Well, no matter. In the wink -- or nervous twitch -- of an eye, at least in geologic terms, all that feverish espousal of trickle-down economics would soon be recanted by the high financial priests of the land, but only when they got up to stretch out their muscles, gone lame from having lounged on all those hard sacks of gold bars sacked in raids on S&Ls, burgled from shakedowns by the financial industry, and raided from the vast lakes of 401(k) retirement funds created solely for Wall Street and crony pilfering in The Big Con of the American public.
Yes, it was probably a misquote from the original, that old adage: The right wing psychotics will always be with you. It's an easy mistake to make. Completely understandable, what with the endless chains of translations involving Greek, Latin, Aramaic, Babylonian, and who knows what all in the mumbo-jumbo and limbo of the jingoistic lingo stew of the times.
(You know the old demonstration of starting a rumor on one side of the room, and having a number of people repeat it -- then checking to see what the ending rumor was like, and comparing it with the original, to see how much it had morphed? Yes, well -- try the same experiment, but with each person speaking different pairs of languages, hearing one but relaying the heard rumor with another, and see what you get at the end. Besides a migraine, I mean.)
But, no matter. The bankruptcy laws sorted out the collapse of the S&Ls. The financial industry was fined a nickel for every billion dollars stolen. All was forgiven, Again. And a new trend was begun, in which yet another new industry sprouted roots, wings, and tentacles: How to Steal the American Public's Retirement and Pension Funds, with No Repercussions from The Law, and No Awareness by (or Objections from) the Masses.
Best of all, nobody went to jail, not bankers, and not even the hundreds of thousands of families who were soaked with sudden, very bad financial news and who were sucked either partially or wholly down the impersonal drainage pipe of Best o' Luck (TM) and Hold on Tight! (TM) brand Capitalism.

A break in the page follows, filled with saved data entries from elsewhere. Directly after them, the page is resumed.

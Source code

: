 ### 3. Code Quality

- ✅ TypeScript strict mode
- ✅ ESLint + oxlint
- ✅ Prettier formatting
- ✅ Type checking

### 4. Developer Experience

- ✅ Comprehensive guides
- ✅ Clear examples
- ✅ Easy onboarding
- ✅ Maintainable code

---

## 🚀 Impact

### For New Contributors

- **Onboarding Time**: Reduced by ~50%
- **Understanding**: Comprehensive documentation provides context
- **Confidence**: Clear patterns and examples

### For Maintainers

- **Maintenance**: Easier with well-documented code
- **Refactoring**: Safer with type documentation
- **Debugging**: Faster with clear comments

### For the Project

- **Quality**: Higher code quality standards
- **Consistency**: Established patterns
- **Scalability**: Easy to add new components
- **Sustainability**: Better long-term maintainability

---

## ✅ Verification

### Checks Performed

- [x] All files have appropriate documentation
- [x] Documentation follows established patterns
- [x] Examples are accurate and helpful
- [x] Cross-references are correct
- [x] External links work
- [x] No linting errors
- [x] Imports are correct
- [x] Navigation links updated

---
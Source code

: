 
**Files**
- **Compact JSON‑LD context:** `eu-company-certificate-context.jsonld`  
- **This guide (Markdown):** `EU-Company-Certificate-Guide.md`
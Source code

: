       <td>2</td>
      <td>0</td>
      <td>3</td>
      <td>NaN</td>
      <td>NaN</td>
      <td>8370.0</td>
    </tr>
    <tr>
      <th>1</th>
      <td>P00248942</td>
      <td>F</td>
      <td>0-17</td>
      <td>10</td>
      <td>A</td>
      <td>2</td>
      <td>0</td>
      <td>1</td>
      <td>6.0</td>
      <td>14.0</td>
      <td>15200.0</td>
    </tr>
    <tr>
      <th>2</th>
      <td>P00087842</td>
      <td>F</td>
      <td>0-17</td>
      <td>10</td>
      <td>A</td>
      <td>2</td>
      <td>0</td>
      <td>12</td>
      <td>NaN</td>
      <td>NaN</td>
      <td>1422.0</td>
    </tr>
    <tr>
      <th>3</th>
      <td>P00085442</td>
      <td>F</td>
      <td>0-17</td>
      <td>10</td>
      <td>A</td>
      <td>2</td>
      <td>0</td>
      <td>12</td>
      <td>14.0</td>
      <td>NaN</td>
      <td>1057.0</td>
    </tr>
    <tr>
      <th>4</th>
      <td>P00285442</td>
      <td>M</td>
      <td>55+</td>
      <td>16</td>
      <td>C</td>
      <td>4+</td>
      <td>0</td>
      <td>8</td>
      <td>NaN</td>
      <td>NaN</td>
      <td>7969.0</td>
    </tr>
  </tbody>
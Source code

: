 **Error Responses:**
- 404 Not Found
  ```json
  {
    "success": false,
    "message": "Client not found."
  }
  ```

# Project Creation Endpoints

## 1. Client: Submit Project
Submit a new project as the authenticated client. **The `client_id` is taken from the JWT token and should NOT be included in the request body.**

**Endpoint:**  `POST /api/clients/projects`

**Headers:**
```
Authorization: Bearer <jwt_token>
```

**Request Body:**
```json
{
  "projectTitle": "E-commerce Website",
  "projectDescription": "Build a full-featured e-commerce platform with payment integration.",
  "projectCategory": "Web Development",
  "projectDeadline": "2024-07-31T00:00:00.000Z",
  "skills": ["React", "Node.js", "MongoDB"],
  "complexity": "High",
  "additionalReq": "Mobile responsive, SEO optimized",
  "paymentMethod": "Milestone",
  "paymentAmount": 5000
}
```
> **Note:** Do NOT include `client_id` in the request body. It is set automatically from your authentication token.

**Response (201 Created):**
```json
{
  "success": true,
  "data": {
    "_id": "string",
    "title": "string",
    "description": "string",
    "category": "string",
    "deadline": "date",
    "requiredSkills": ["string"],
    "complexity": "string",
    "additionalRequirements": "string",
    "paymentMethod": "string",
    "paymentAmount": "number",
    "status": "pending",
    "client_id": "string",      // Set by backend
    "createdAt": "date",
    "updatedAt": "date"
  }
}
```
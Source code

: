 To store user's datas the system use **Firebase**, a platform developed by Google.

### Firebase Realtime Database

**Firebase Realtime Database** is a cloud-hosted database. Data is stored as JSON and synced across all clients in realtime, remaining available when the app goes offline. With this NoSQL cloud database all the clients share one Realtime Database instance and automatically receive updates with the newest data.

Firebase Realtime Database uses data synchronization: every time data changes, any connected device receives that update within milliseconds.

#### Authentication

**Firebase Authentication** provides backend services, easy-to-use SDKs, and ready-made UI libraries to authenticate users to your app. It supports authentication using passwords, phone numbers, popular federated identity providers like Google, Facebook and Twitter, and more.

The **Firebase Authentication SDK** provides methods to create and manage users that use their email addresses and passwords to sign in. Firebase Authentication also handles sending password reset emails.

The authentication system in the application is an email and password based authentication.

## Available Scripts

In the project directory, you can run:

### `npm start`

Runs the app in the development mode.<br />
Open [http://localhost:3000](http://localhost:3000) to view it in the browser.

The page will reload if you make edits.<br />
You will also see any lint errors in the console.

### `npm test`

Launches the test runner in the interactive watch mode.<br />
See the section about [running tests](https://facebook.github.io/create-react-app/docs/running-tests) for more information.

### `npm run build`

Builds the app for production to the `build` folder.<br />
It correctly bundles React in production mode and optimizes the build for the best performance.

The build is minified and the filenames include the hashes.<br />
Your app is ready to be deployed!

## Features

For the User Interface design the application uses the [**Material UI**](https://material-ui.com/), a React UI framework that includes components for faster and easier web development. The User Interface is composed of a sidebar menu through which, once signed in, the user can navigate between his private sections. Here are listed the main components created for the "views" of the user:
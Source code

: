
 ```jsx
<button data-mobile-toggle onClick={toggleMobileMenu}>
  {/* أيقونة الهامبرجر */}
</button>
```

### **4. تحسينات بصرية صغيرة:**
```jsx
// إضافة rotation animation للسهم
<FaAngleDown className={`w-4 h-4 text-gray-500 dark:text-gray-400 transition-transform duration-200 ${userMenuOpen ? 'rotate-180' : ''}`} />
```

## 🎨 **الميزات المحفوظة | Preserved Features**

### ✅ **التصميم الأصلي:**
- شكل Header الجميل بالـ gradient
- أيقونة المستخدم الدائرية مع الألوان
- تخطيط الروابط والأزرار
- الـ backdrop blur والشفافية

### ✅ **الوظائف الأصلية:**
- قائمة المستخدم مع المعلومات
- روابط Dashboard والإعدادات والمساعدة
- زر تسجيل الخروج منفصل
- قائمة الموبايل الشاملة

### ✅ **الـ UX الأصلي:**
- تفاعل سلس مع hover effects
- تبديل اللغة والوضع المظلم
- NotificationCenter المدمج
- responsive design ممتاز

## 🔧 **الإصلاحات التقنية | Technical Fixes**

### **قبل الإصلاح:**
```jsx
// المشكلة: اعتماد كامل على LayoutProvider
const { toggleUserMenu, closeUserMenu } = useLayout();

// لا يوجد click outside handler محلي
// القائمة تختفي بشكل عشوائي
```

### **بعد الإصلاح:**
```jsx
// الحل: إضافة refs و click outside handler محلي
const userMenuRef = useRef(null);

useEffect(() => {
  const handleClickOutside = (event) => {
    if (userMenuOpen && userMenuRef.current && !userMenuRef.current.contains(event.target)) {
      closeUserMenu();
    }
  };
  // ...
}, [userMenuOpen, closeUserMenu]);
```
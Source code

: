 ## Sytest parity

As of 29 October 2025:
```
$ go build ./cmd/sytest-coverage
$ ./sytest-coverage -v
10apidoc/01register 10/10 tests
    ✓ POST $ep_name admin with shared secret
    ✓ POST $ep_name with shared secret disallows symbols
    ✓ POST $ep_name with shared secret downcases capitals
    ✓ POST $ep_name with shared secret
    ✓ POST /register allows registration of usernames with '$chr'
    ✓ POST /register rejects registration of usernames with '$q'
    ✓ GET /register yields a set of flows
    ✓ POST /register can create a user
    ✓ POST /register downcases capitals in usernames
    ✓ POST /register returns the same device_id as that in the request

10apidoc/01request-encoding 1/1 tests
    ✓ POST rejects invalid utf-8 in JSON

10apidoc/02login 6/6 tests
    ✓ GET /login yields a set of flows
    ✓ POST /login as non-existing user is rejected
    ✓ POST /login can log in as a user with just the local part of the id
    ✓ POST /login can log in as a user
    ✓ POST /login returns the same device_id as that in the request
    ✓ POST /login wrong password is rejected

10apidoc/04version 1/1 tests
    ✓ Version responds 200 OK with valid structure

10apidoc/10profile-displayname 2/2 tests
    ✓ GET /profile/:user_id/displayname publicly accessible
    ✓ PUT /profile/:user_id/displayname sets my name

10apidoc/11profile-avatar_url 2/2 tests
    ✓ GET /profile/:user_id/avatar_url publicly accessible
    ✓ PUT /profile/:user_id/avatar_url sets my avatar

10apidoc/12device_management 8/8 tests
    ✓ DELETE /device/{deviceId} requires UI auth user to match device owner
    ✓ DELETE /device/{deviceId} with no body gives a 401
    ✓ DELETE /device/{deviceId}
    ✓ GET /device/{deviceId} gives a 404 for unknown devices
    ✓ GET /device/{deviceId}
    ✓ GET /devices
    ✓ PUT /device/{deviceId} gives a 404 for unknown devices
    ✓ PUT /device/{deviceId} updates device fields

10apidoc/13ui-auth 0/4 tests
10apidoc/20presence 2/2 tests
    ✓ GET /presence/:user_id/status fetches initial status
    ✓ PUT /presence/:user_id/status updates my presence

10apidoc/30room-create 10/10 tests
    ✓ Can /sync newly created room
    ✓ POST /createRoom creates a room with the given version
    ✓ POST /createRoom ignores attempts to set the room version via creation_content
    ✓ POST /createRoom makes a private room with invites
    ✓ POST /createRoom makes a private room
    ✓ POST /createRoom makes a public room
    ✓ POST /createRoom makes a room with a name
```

Of course, had any of that foul trickery and theft happened today, events would have had a completely different outcome: Yes, whole families would instead be packed off to debtors prisons in wholesale lots, and be stripped of any financial holdings or possessions via lawful forfeiture, and all goods sold off (or kept) by the very same bankers who bankrupted them, and had been left free and untouched.**
Carting families off to jail for daring to owe money during a time when every penny needed to be accounted for, in order to be stolen, is one of the bullet points in the Family Values Charter. It appears to be, ironically enough, a hollow-point bullet point.
Yes, this global financial crisis helped solidify one of the implacable codes of Hammurabi, handed down to us through the eons by generations, via laws and lore, and still commands us all to this very day: Bankers always eat.